Question

Given f(x)=4x2−10x−3 , according to the Remainder Theorem, f(2) can be found by finding the remainder of which of the following division quotients?(1 point)

Responses

(4x2−10x−3)÷(x+2)
left parenthesis 4 x squared minus 10 x minus 3 right parenthesis divided by left parenthesis x plus 2 right parenthesis

(4x2−10x−3)÷(x−2)
left parenthesis 4 x squared minus 10 x minus 3 right parenthesis divided by left parenthesis x minus 2 right parenthesis

(4x2−10x−3)÷x
left parenthesis 4 x squared minus 10 x minus 3 right parenthesis divided by x

(4x2−10x−3)÷2
left parenthesis 4 x squared minus 10 x minus 3 right parenthesis divided by 2

Answer 1

[AI-generated answer — Bot GPT 3.5]

According to the Remainder Theorem, to find f(2), we need to divide f(x) by (x-2).
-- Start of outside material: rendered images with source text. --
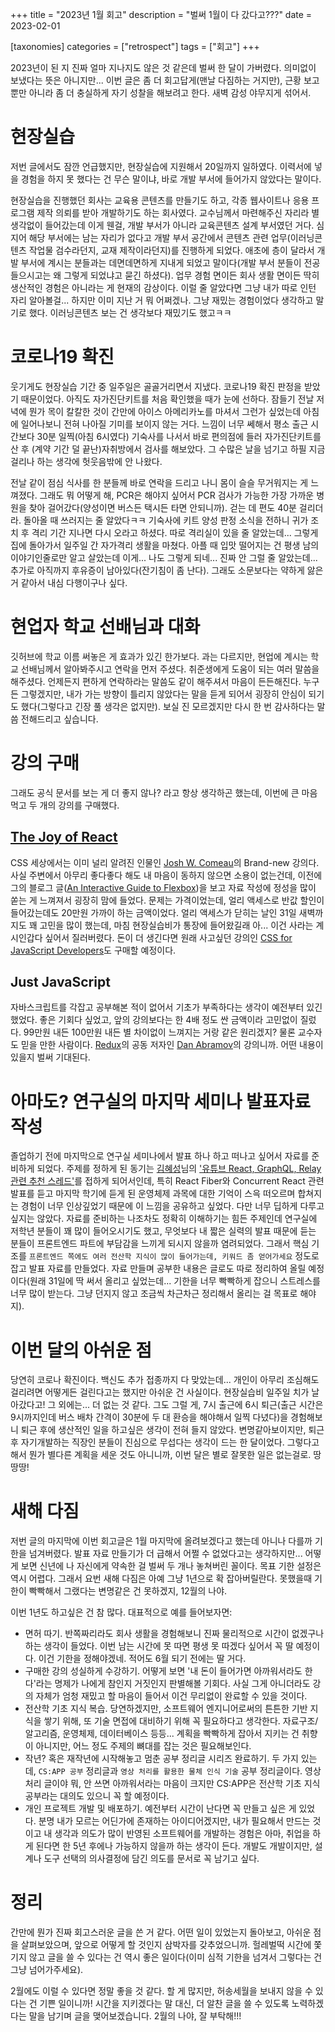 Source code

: +++
title = "2023년 1월 회고"
description = "벌써 1월이 다 갔다고???"
date = 2023-02-01

[taxonomies]
categories = ["retrospect"]
tags = ["회고"]
+++

2023년이 된 지 진짜 얼마 지나지도 않은 것 같은데 벌써 한 달이 가버렸다. 의미없이 보냈다는 뜻은 아니지만... 이번 글은 좀 더 회고답게(맨날 다짐하는 거지만), 근황 보고뿐만 아니라 좀 더 충실하게 자기 성찰을 해보려고 한다. 새벽 감성 야무지게 섞어서.
<!-- more -->

# 현장실습
저번 글에서도 잠깐 언급했지만, 현장실습에 지원해서 20일까지 일하였다. 이력서에 넣을 경험을 하지 못 했다는 건 무슨 말이냐, 바로 개발 부서에 들어가지 않았다는 말이다.

현장실습을 진행했던 회사는 교육용 콘텐츠를 만들기도 하고, 각종 웹사이트나 응용 프로그램 제작 의뢰를 받아 개발하기도 하는 회사였다. 교수님께서 마련해주신 자리라 별 생각없이 들어갔는데 이게 웬걸, 개발 부서가 아니라 교육콘텐츠 설계 부서였던 거다. 심지어 해당 부서에는 남는 자리가 없다고 개발 부서 공간에서 콘텐츠 관련 업무(이러닝콘텐츠 작업물 검수라던지, 교재 제작이라던지)를 진행하게 되었다. 애초에 층이 달라서 개발 부서에 계시는 분들과는 데면데면하게 지내게 되었고 말이다(개발 부서 분들이 전공 들으시고는 왜 그렇게 되었냐고 묻긴 하셨다). 업무 경험 면이든 회사 생활 면이든 딱히 생산적인 경험은 아니라는 게 현재의 감상이다. 이럴 줄 알았다면 그냥 내가 따로 인턴 자리 알아볼걸... 하지만 이미 지난 거 뭐 어쩌겠나. 그냥 재밌는 경험이었다 생각하고 말기로 했다. 이러닝콘텐츠 보는 건 생각보다 재밌기도 했고ㅋㅋ

# 코로나19 확진
웃기게도 현장실습 기간 중 일주일은 골골거리면서 지냈다. 코로나19 확진 판정을 받았기 때문이었다. 아직도 자가진단키트를 처음 확인했을 때가 눈에 선하다. 잠들기 전날 저녁에 뭔가 목이 칼칼한 것이 간만에 아이스 아메리카노를 마셔서 그런가 싶었는데 아침에 일어나보니 전혀 나아질 기미를 보이지 않는 거다. 느낌이 너무 쎄해서 평소 출근 시간보다 30분 일찍(아침 6시였다) 기숙사를 나서서 바로 편의점에 들러 자가진단키트를 산 후 (계약 기간 덜 끝난)자취방에서 검사를 해보았다. 그 수많은 날을 넘기고 하필 지금 걸리나 하는 생각에 헛웃음밖에 안 나왔다.

전날 같이 점심 식사를 한 분들께 바로 연락을 드리고 나니 몸이 슬슬 무거워지는 게 느껴졌다. 그래도 뭐 어떻게 해, PCR은 해야지 싶어서 PCR 검사가 가능한 가장 가까운 병원을 찾아 걸어갔다(양성이면 버스든 택시든 타면 안되니까). 걷는 데 편도 40분 걸리더라. 돌아올 때 쓰러지는 줄 알았다ㅋㅋ 기숙사에 키트 양성 판정 소식을 전하니 귀가 조치 후 격리 기간 지나면 다시 오라고 하셨다. 따로 격리실이 있을 줄 알았는데... 그렇게 집에 돌아가서 일주일 간 자가격리 생활을 마쳤다. 아플 때 입맛 떨어지는 건 평생 남의 이야기인줄로만 알고 살았는데 이게... 나도 그렇게 되네... 진짜 안 그럴 줄 알았는데... 추가로 아직까지 후유증이 남아있다(잔기침이 좀 난다). 그래도 소문보다는 약하게 앓은 거 같아서 내심 다행이구나 싶다.

# 현업자 학교 선배님과 대화
깃허브에 학교 이름 써놓은 게 효과가 있긴 한가보다. 과는 다르지만, 현업에 계시는 학교 선배님께서 알아봐주시고 연락을 먼저 주셨다. 취준생에게 도움이 되는 여러 말씀을 해주셨다. 언제든지 편하게 연락하라는 말씀도 같이 해주셔서 마음이 든든해진다. 누구든 그렇겠지만, 내가 가는 방향이 틀리지 않았다는 말을 듣게 되어서 굉장히 안심이 되기도 했다(그렇다고 긴장 풀 생각은 없지만). 보실 진 모르겠지만 다시 한 번 감사하다는 말씀 전해드리고 싶습니다.

# 강의 구매
그래도 공식 문서를 보는 게 더 좋지 않나? 라고 항상 생각하곤 했는데, 이번에 큰 마음 먹고 두 개의 강의를 구매했다.

## [The Joy of React](https://www.joyofreact.com/)
CSS 세상에서는 이미 널리 알려진 인물인 [Josh W. Comeau](https://twitter.com/JoshWComeau)의 Brand-new 강의다. 사실 주변에서 아무리 좋다좋다 해도 내 마음이 동하지 않으면 소용이 없는건데, 이전에 그의 블로그 글([An Interactive Guide to Flexbox](https://www.joshwcomeau.com/css/interactive-guide-to-flexbox/))을 보고 자료 작성에 정성을 많이 쏟는 게 느껴져서 굉장히 맘에 들었다. 문제는 가격이었는데, 얼리 액세스로 반값 할인이 들어갔는데도 20만원 가까이 하는 금액이었다. 얼리 액세스가 닫히는 날인 31일 새벽까지도 꽤 고민을 많이 했는데, 마침 현장실습비가 통장에 들어왔길래 아... 이건 사라는 계시인갑다 싶어서 질러버렸다. 돈이 더 생긴다면 원래 사고싶던 강의인 [CSS for JavaScript Developers](https://css-for-js.dev/)도 구매할 예정이다.

## Just JavaScript
자바스크립트를 각잡고 공부해본 적이 없어서 기초가 부족하다는 생각이 예전부터 있긴 했었다. 좋은 기회다 싶었고, 앞의 강의보다는 한 4배 정도 싼 금액이라 고민없이 질렀다. 99만원 내든 100만원 내든 별 차이없이 느껴지는 거랑 같은 원리겠지? 물론 교수자도 믿을 만한 사람이다. [Redux](https://redux.js.org/)의 공동 저자인 [Dan Abramov](https://twitter.com/dan_abramov)의 강의니까. 어떤 내용이 있을지 벌써 기대된다.

# 아마도? 연구실의 마지막 세미나 발표자료 작성
졸업하기 전에 마지막으로 연구실 세미나에서 발표 하나 하고 떠나고 싶어서 자료를 준비하게 되었다. 주제를 정하게 된 동기는 [김혜성](https://twitter.com/KrComet)님의 ['유튜브 React, GraphQL, Relay 관련 추천 스레드'](https://twitter.com/KrComet/status/1558427559960154112?t=tm9zGe1NfTh3MBkIcKyZ7w&s=19)를 접하게 되어서인데, 특히 React Fiber와 Concurrent React 관련 발표를 듣고 마지막 학기에 듣게 된 운영체제 과목에 대한 기억이 스윽 떠오르며 합쳐지는 경험이 너무 인상깊었기 때문에 이 느낌을 공유하고 싶었다. 다만 너무 딥하게 다루고 싶지는 않았다. 자료를 준비하는 나조차도 정확히 이해하기는 힘든 주제인데 연구실에 저학년 분들이 꽤 많이 들어오시기도 했고, 무엇보다 내 짧은 실력의 발표 때문에 듣는 분들이 프론트엔드 파트에 부담감을 느끼게 되시지 않을까 염려되었다. 그래서 핵심 기조를 `프론트엔드 쪽에도 여러 전산학 지식이 많이 들어가는데, 키워드 좀 얻어가세요` 정도로 잡고 발표 자료를 만들었다. 자료 만들며 공부한 내용은 글로도 따로 정리하여 올릴 예정이다(원래 31일에 딱 써서 올리고 싶었는데... 기한을 너무 빡빡하게 잡으니 스트레스를 너무 많이 받는다. 그냥 던지지 않고 조금씩 차근차근 정리해서 올리는 걸 목표로 해야지).

# 이번 달의 아쉬운 점
당연히 코로나 확진이다. 백신도 추가 접종까지 다 맞았는데... 개인이 아무리 조심해도 걸리려면 어떻게든 걸린다고는 했지만 아쉬운 건 사실이다. 현장실습비 일주일 치가 날아갔다고! 그 외에는... 더 없는 것 같다. 그도 그럴 게, 7시 출근에 6시 퇴근(출근 시간은 9시까지인데 버스 배차 간격이 30분에 두 대 환승을 해야해서 일찍 다녔다)을 경험해보니 퇴근 후에 생산적인 일을 하고싶은 생각이 전혀 들지 않았다. 변명같아보이지만, 퇴근 후 자기개발하는 직장인 분들이 진심으로 무섭다는 생각이 드는 한 달이었다. 그렇다고 해서 뭔가 별다른 계획을 세운 것도 아니니까, 이번 달은 별로 잘못한 일은 없는걸로. 땅땅땅!

# 새해 다짐
저번 글의 마지막에 이번 회고글은 1월 마지막에 올려보겠다고 했는데 아니나 다를까 기한을 넘겨버렸다. 발표 자료 만들기가 더 급해서 어쩔 수 없었다고는 생각하지만... 어떻게 보면 신년에 나 자신에게 약속한 걸 벌써 두 개나 놓쳐버린 꼴이다. 목표 기한 설정은 역시 어렵다. 그래서 요번 새해 다짐은 아예 그냥 1년으로 확 잡아버릴란다. 못했을때 기한이 빡빡해서 그랬다는 변명같은 건 못하겠지, 12월의 나야.

이번 1년도 하고싶은 건 참 많다. 대표적으로 예를 들어보자면:
* 면허 따기. 반쪽짜리라도 회사 생활을 경험해보니 진짜 물리적으로 시간이 없겠구나 하는 생각이 들었다. 이번 남는 시간에 못 따면 평생 못 따겠다 싶어서 꼭 딸 예정이다. 이건 기한을 정해야겠네. 적어도 6월 되기 전에는 딸 거다.
* 구매한 강의 성실하게 수강하기. 어떻게 보면 '내 돈이 들어가면 아까워서라도 한다'라는 명제가 나에게 참인지 거짓인지 판별해볼 기회다. 사실 그게 아니더라도 강의 자체가 엄청 재밌고 할 마음이 들어서 이건 무리없이 완료할 수 있을 것이다.
* 전산학 기초 지식 복습. 당연하겠지만, 소프트웨어 엔지니어로써의 튼튼한 기반 지식을 쌓기 위해, 또 기술 면접에 대비하기 위해 꼭 필요하다고 생각한다. 자료구조/알고리즘, 운영체제, 데이터베이스 등등... 계획을 빡빡하게 잡아서 지키는 건 취향이 아니지만, 어느 정도 주제의 뼈대를 잡는 것은 필요해보인다.
* 작년? 혹은 재작년에 시작해놓고 멈춘 공부 정리글 시리즈 완료하기. 두 가지 있는데, `CS:APP 공부` 정리글과 `영상 처리를 활용한 물체 인식 기술` 공부 정리글이다. 영상 처리 글이야 뭐, 안 쓰면 아까워서라는 마음이 크지만 CS:APP은 전산학 기초 지식 공부라는 대의도 있으니 꼭 할 예정이다.
* 개인 프로젝트 개발 및 배포하기. 예전부터 시간이 난다면 꼭 만들고 싶은 게 있었다. 분명 내가 모르는 어딘가에 존재하는 아이디어겠지만, 내가 필요해서 만드는 것이고 내 생각과 의도가 많이 반영된 소프트웨어를 개발하는 경험은 아마, 취업을 하게 된다면 한 5년 후에나 가능하지 않을까 하는 생각이 든다. 개발도 개발이지만, 설계나 도구 선택의 의사결정에 담긴 의도를 문서로 꼭 남기고 싶다.

# 정리
간만에 뭔가 진짜 회고스러운 글을 쓴 거 같다. 어떤 일이 있었는지 돌아보고, 아쉬운 점을 살펴보았으며, 앞으로 어떻게 할 것인지 삼박자를 갖추었으니까. 헐레벌떡 시간에 쫓기지 않고 글을 쓸 수 있다는 건 역시 좋은 일이다(이미 심적 기한을 넘겨서 그렇다는 건 그냥 넘어가주세요).

2월에도 이럴 수 있다면 정말 좋을 것 같다. 할 게 많지만, 허송세월을 보내지 않을 수 있다는 건 기쁜 일이니까! 시간을 지키겠다는 말 대신, 더 알찬 글을 쓸 수 있도록 노력하겠다는 말을 남기며 글을 맺어보겠습니다. 2월의 나야, 잘 부탁해!!!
Therefore, the correct division quotient is (4x^2-10x-3)÷(x-2).

Answer 2

[AI-generated answer — Step-by-Step Bot]

According to the Remainder Theorem, to find f(2), we need to find the remainder of dividing (4x^2 - 10x - 3) by (x - 2). Thus, the correct division quotient is:

(4x^2 - 10x - 3) ÷ (x - 2)

Answer 3

[AI-generated answer — Explain Bot]

According to the Remainder Theorem, in order to find f(2), we need to divide the polynomial f(x) = 4x^2 - 10x - 3 by (x - 2). Therefore, the correct division quotient to find f(2) is (4x^2 - 10x - 3) ÷ (x - 2).